By Kevin Lane
Amidst the current film photography renaissance, the words, “classic film camera,” get tossed around like a hot flashbulb. People can be heard speaking reverently about cameras such as the Pentax K1000, Nikon F3, Olympus XA, and many others, costs of which have risen greatly in the past few years.
However, there is one camera that, while certainly not the only one, surely deserves to be included in that esteemed group of coveted “classic” cameras. And although it is regarded by some to be a sleeper or even a dark horse, I am mighty glad to have mine: the Minolta SR-T 202.

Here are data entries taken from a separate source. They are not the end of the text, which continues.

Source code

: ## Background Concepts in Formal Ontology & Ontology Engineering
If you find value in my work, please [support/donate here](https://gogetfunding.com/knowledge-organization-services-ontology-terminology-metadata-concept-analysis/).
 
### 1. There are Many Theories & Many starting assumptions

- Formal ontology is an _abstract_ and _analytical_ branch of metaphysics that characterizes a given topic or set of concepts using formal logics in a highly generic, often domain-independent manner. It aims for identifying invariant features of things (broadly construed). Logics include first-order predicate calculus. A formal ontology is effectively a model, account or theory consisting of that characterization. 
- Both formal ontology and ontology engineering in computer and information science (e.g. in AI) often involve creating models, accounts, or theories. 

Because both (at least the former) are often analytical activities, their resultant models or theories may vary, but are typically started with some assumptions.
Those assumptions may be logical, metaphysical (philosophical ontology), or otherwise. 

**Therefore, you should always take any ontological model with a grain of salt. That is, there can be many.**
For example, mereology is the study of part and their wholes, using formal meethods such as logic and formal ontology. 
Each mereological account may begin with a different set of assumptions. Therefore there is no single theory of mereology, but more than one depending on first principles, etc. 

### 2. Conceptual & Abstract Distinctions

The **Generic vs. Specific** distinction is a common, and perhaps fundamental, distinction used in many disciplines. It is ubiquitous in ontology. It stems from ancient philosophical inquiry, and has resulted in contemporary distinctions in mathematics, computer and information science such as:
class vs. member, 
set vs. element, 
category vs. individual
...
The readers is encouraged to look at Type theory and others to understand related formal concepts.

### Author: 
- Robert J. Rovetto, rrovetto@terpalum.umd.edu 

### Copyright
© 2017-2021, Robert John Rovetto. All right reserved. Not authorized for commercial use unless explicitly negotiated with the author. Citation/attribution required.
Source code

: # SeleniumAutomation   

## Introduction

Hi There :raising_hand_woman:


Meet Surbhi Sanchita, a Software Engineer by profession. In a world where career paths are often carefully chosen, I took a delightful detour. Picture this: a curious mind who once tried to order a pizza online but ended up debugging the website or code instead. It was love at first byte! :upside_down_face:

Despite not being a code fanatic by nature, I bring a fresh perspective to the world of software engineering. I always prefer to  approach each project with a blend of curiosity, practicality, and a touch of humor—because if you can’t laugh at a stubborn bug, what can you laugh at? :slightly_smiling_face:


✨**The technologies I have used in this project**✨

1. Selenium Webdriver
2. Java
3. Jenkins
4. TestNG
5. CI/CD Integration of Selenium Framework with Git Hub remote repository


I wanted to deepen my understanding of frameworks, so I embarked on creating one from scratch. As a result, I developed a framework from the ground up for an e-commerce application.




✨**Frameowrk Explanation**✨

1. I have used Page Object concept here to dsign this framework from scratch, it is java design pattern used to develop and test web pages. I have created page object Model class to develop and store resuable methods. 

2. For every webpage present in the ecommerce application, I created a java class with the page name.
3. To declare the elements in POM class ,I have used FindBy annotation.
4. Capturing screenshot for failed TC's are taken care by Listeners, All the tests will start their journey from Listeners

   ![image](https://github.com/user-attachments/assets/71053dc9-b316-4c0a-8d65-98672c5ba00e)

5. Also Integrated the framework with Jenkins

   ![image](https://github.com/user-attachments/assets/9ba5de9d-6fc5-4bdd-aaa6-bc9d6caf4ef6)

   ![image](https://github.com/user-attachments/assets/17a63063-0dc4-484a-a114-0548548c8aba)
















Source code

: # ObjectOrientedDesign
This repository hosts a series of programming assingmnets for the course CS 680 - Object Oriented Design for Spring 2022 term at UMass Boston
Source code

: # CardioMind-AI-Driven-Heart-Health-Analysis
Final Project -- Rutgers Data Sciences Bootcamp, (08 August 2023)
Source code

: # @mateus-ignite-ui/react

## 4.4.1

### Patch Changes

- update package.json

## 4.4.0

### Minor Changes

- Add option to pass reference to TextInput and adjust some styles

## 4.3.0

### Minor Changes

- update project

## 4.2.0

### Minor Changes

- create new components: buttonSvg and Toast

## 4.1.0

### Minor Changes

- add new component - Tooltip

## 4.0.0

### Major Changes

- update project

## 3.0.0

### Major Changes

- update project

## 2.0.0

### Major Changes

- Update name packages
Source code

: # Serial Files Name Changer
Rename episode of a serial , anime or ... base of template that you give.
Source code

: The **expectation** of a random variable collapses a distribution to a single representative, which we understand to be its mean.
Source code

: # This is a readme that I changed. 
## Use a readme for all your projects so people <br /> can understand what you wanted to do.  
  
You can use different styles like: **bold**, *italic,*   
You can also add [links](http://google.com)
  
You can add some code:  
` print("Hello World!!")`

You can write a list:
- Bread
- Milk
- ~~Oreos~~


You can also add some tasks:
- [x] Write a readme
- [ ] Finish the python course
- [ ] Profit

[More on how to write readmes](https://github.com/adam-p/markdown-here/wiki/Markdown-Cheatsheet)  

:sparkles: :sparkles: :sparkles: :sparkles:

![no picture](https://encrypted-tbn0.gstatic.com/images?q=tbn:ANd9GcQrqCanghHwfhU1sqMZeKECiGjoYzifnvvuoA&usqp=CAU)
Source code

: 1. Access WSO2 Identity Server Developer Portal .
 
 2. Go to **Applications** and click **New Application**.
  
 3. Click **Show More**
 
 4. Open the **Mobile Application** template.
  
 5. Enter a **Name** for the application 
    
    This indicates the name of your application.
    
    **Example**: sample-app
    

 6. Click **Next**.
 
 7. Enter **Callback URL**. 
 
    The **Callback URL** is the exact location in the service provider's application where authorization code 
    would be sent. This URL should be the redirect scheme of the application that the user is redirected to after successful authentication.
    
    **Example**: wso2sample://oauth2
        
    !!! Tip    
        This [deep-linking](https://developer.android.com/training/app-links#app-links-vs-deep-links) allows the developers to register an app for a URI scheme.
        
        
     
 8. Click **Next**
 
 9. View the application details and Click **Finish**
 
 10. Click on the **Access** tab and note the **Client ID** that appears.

Considered the top-of-the-line version of Minolta’s SR-T line, which was introduced in 1966 and lasted until 1981, the SR-T202 (1975-1980) is the perfect camera around which to start and build a film photography hobby today.
First, the camera is easily found on online auction sites at surprisingly low prices. Second, the build quality noticeable from the moment you pick one up. The all-metal construction gives it some heft, but not too much, and all the controls are in exactly the right place for your fingers to operate. Third, the SR-T 202 (like the rest of the SR-T line) is a fully mechanical camera.
Yes, the light meter requires a battery (more about that later), but everything else is mechanical. If you are seeking independence from light meters by learning to read light values, the SR-T 202 is the right camera for you.
The SR-T 202 makes use of Minolta’s Rokkor MC and MD lenses, which are plentiful and, like the camera body, quite affordable. They also are quite good; I continue to be surprised how much image quality the Rokkor lenses can deliver.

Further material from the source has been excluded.